→ **TASK PROMPT**
For the data below, please report each line where the word "totalEligibleUsers" is found.

→ **Stored items from a collection**
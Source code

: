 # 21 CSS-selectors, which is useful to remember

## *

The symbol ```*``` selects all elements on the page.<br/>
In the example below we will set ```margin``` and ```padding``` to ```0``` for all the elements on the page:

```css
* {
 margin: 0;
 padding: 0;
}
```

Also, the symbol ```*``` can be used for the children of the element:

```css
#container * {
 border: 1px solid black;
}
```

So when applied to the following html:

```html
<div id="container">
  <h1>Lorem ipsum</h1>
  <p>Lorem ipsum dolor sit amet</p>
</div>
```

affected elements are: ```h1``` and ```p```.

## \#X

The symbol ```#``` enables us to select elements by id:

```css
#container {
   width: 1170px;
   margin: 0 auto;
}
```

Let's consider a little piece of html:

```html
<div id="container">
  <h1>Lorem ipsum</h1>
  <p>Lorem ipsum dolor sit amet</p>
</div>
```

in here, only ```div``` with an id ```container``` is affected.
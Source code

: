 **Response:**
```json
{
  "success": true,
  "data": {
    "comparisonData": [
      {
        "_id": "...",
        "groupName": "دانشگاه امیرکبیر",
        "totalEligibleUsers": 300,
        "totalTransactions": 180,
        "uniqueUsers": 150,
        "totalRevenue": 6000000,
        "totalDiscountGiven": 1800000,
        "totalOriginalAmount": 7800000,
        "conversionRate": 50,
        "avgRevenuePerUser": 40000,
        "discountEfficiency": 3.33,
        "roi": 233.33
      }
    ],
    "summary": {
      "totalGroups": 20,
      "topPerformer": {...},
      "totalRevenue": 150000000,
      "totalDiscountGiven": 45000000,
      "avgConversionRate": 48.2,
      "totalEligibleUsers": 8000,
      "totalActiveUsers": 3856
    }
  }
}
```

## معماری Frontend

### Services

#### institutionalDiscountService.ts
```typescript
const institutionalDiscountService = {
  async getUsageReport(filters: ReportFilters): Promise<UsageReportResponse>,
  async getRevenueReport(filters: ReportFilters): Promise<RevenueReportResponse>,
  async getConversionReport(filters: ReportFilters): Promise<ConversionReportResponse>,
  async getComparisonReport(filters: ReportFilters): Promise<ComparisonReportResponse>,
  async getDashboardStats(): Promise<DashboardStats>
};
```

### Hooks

→ **RESULT OF THIS TASK**
        "totalEligibleUsers": 300,
      "totalEligibleUsers": 8000,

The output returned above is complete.